Avec un PMI manufacturier en dessous de 40 cet été, l’Allemagne se distingue comme le pays développé où le ralentissement industriel est le plus marqué. Ce constat est confirmé par l’indice IFO du climat des affaires dans l’industrie, qui a replongé en août vers un nouveau point bas dans ce cycle (graphique 1). Si le ralentissement industriel est un phénomène global, il affecte particulièrement une industrie allemande qui avait déjà perdu en compétitivité depuis 2018 (en particulier dans l’automobile), et qui a subi de plein fouet la crise du gaz naturel de 2022. C’est d’autant plus important pour l’économie allemande que la valeur ajoutée de l’industrie y représente environ 20% du PIB, contre 12% dans la moyenne des autres pays de la zone euro.
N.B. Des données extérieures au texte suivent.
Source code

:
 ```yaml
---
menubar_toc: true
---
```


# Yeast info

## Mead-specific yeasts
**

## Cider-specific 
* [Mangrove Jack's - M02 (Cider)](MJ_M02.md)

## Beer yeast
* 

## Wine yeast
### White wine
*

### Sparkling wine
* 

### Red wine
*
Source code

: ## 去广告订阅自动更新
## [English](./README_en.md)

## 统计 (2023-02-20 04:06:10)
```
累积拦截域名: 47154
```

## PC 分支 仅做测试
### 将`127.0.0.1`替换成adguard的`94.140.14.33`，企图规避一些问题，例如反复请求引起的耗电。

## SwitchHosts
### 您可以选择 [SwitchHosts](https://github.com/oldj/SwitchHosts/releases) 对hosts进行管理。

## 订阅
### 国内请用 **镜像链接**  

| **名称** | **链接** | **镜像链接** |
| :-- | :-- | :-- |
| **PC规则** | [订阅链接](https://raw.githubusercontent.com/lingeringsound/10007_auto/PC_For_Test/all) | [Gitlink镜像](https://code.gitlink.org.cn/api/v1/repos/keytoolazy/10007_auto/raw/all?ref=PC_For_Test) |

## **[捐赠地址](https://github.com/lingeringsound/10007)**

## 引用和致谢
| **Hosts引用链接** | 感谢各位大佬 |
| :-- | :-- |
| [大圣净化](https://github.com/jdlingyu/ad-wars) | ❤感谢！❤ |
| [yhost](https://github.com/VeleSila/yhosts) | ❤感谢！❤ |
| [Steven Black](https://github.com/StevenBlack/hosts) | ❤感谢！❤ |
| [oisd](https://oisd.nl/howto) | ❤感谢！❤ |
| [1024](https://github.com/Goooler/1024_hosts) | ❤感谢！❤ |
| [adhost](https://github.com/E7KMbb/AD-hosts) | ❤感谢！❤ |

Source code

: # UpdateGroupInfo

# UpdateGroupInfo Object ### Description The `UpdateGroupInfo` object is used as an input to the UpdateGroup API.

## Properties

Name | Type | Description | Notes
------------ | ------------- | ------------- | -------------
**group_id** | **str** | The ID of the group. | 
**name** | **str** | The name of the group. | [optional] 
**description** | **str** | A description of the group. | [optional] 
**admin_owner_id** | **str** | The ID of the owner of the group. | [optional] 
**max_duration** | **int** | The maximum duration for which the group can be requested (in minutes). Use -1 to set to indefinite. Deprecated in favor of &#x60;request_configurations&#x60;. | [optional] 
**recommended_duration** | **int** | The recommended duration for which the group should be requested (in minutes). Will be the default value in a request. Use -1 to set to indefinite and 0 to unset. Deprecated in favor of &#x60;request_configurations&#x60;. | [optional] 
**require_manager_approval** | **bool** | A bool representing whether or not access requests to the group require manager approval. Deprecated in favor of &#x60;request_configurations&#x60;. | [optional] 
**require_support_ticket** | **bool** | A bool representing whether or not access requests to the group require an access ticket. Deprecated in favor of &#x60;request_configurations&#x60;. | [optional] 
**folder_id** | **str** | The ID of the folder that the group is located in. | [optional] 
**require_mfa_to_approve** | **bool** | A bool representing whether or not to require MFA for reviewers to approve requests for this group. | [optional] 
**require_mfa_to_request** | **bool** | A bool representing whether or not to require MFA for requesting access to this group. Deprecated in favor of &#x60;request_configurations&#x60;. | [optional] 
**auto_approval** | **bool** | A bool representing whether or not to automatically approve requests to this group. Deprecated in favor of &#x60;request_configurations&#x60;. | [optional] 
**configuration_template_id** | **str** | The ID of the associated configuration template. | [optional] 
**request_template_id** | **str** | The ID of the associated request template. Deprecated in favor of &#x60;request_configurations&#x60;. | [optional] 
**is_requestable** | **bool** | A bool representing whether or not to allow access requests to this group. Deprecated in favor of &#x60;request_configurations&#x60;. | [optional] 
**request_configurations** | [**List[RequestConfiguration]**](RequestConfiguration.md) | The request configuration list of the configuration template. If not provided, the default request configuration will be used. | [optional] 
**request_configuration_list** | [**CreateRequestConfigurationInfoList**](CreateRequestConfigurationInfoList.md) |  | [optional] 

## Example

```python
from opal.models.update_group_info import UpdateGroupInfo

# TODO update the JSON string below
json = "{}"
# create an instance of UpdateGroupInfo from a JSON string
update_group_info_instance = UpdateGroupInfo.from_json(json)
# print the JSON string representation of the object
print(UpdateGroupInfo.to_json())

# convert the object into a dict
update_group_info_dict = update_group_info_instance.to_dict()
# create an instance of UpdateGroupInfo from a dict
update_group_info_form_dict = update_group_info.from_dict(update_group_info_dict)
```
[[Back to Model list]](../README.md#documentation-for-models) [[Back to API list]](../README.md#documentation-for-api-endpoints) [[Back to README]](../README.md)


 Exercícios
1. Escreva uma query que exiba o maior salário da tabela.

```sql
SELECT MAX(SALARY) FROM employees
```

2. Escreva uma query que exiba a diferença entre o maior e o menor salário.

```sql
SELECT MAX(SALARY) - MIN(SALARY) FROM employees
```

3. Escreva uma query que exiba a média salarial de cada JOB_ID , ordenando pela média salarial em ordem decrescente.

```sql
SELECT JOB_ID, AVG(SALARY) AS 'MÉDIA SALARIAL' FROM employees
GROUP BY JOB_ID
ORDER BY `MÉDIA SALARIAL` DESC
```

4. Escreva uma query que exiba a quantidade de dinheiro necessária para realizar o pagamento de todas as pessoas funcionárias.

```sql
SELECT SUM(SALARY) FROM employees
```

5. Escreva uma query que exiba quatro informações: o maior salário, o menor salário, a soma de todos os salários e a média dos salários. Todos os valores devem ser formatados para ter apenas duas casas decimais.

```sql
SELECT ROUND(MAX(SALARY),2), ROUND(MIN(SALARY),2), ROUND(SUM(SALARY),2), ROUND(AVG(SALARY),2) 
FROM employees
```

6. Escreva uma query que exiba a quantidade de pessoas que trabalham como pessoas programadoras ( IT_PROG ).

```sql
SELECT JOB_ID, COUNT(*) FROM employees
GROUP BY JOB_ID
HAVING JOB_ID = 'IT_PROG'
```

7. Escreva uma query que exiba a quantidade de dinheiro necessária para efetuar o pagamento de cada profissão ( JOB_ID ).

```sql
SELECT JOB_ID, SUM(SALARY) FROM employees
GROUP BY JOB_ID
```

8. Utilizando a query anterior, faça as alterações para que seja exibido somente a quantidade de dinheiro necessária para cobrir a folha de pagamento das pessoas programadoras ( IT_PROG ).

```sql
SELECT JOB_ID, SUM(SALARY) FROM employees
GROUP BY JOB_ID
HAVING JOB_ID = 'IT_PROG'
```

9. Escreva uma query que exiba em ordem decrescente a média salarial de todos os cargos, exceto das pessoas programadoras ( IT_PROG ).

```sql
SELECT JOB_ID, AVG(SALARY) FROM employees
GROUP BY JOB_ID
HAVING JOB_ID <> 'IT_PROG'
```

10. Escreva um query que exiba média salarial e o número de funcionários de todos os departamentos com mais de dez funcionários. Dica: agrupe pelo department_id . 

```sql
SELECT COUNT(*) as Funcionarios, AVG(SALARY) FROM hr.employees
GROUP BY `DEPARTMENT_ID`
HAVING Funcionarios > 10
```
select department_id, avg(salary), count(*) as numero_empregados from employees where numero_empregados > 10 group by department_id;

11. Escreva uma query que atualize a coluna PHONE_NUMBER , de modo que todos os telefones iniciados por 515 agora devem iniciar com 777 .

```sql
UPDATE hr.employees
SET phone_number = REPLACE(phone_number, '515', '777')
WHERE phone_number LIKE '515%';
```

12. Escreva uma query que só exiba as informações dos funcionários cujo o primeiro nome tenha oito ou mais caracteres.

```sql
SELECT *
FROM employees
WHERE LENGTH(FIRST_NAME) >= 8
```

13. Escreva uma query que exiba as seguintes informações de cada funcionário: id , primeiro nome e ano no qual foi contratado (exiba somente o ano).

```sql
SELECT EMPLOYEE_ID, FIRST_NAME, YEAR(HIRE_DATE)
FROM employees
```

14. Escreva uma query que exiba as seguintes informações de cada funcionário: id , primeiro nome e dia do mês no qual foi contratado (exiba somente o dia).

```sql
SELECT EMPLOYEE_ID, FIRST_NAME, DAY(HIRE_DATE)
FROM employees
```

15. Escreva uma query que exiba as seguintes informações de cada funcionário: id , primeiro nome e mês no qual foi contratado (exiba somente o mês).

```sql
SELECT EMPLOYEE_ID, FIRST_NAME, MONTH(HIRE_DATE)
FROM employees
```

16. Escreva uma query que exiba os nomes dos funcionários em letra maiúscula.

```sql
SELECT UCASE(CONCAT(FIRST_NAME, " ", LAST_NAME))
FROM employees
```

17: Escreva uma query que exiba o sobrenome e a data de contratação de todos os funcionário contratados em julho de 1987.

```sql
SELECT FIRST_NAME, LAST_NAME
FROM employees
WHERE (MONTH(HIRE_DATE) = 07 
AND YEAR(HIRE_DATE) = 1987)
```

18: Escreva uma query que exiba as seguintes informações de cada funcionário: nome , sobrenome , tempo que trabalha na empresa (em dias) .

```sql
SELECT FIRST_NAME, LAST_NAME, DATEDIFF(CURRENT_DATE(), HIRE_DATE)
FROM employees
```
Une étude publiée cet été par le FMI suggère que la crise énergétique de 2022 ferait perdre environ 1,2% au PIB potentiel allemand, essentiellement à cause du choc sur les industries les plus énergivores (chimie, métallurgie, etc.). La production dans ces secteurs a plongé de 17% depuis l’invasion de l’Ukraine par la Russie, soit presque autant que lors de la grande récession mondiale de 2008/09 (graphique 2).

L’étude souligne cependant plusieurs points positifs, dont la forte et rapide amélioration de l’efficacité énergétique de l’industrie, et le fait que la majorité de l’effet négatif sur le PIB ait déjà eu lieu en 2022. De plus, la baisse des prix de l’énergie depuis l’été dernier a allégé la pression. Le prix réel, c’est-à-dire ajusté de l’inflation, du gaz naturel importé en Allemagne a en effet presque rejoint sa moyenne historique (graphique 3). Cette évolution a permis à l’Allemagne de renouer avec un confortable surplus commercial de plus de 110 milliards d’euros depuis le début de l’année.

Dans ce contexte, la nette remontée récente des prix du pétrole n’est pas une bonne nouvelle. Elle n‘aura cependant qu’un impact modéré, le pétrole représentant moins de 20% de l’énergie utilisée par l’industrie allemande. De plus, les prix du gaz naturel et du charbon restent sages pour le moment, à des niveaux proches des plus bas atteints au printemps.

Sauf nouveau choc externe, il est donc possible, voire probable, qu’après sa chute vertigineuse, la production des industries allemandes les plus énergivores commence à se reprendre dans les mois qui viennent. Un tel scénario contribuerait à la stabilisation de l’économie allemande et à l’atténuation des mauvaises nouvelles qui se sont récemment accumulées au sujet de la croissance européenne.